### Brief
Starting at the first line of the data below, repeat each line word for word up to and including the line with "execution is on".

(Saved data entries)
============

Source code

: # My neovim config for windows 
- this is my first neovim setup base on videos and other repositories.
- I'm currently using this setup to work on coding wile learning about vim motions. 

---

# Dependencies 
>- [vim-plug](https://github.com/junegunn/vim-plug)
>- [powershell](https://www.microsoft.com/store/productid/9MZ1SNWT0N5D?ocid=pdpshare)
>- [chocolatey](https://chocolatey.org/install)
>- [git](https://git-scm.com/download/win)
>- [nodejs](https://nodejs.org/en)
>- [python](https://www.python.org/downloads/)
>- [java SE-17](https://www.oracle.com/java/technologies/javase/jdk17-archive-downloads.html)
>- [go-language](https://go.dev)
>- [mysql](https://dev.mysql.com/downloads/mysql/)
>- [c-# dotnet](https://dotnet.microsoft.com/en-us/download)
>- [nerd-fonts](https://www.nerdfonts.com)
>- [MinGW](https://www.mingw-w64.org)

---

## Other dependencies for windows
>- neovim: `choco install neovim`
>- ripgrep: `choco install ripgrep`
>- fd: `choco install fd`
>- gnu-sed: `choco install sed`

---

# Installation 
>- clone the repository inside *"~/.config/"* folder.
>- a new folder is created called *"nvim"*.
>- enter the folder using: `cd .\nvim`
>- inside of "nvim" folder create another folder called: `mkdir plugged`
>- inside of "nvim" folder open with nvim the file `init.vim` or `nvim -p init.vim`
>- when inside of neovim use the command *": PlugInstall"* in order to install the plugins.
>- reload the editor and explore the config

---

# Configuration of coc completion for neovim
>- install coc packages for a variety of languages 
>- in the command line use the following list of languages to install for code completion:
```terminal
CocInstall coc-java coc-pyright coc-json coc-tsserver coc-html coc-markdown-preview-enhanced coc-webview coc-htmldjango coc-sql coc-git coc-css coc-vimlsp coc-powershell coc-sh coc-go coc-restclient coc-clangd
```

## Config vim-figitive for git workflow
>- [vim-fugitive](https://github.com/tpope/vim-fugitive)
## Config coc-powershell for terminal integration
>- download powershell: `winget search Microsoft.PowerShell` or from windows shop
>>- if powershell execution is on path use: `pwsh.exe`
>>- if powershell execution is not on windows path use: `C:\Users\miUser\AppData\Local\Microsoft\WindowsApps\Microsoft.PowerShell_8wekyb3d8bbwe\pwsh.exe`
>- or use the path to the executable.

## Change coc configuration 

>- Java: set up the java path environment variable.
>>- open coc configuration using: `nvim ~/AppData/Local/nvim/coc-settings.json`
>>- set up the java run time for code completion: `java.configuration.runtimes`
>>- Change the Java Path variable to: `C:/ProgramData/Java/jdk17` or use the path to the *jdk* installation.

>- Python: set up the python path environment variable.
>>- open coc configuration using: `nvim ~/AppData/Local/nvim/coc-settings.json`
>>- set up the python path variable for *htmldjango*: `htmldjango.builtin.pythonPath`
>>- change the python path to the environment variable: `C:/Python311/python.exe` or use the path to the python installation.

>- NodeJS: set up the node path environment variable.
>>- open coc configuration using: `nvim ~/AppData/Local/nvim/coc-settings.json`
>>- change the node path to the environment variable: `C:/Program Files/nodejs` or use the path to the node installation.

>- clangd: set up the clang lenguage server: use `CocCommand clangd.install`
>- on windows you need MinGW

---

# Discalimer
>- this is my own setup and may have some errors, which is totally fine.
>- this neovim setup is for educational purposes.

============

### Solution
Source code

: # My neovim config for windows 
- this is my first neovim setup base on videos and other repositories.
- I'm currently using this setup to work on coding wile learning about vim motions. 

---

# Dependencies 
>- [vim-plug](https://github.com/junegunn/vim-plug)
>- [powershell](https://www.microsoft.com/store/productid/9MZ1SNWT0N5D?ocid=pdpshare)
>- [chocolatey](https://chocolatey.org/install)
>- [git](https://git-scm.com/download/win)
>- [nodejs](https://nodejs.org/en)
>- [python](https://www.python.org/downloads/)
>- [java SE-17](https://www.oracle.com/java/technologies/javase/jdk17-archive-downloads.html)
>- [go-language](https://go.dev)
>- [mysql](https://dev.mysql.com/downloads/mysql/)
>- [c-# dotnet](https://dotnet.microsoft.com/en-us/download)
>- [nerd-fonts](https://www.nerdfonts.com)
>- [MinGW](https://www.mingw-w64.org)

---

## Other dependencies for windows
>- neovim: `choco install neovim`
>- ripgrep: `choco install ripgrep`
>- fd: `choco install fd`
>- gnu-sed: `choco install sed`

---

# Installation 
>- clone the repository inside *"~/.config/"* folder.
>- a new folder is created called *"nvim"*.
>- enter the folder using: `cd .\nvim`
>- inside of "nvim" folder create another folder called: `mkdir plugged`
>- inside of "nvim" folder open with nvim the file `init.vim` or `nvim -p init.vim`
>- when inside of neovim use the command *": PlugInstall"* in order to install the plugins.
>- reload the editor and explore the config

---

# Configuration of coc completion for neovim
>- install coc packages for a variety of languages 
>- in the command line use the following list of languages to install for code completion:
```terminal
CocInstall coc-java coc-pyright coc-json coc-tsserver coc-html coc-markdown-preview-enhanced coc-webview coc-htmldjango coc-sql coc-git coc-css coc-vimlsp coc-powershell coc-sh coc-go coc-restclient coc-clangd
```

## Config vim-figitive for git workflow
>- [vim-fugitive](https://github.com/tpope/vim-fugitive)
## Config coc-powershell for terminal integration
>- download powershell: `winget search Microsoft.PowerShell` or from windows shop
>>- if powershell execution is on path use: `pwsh.exe`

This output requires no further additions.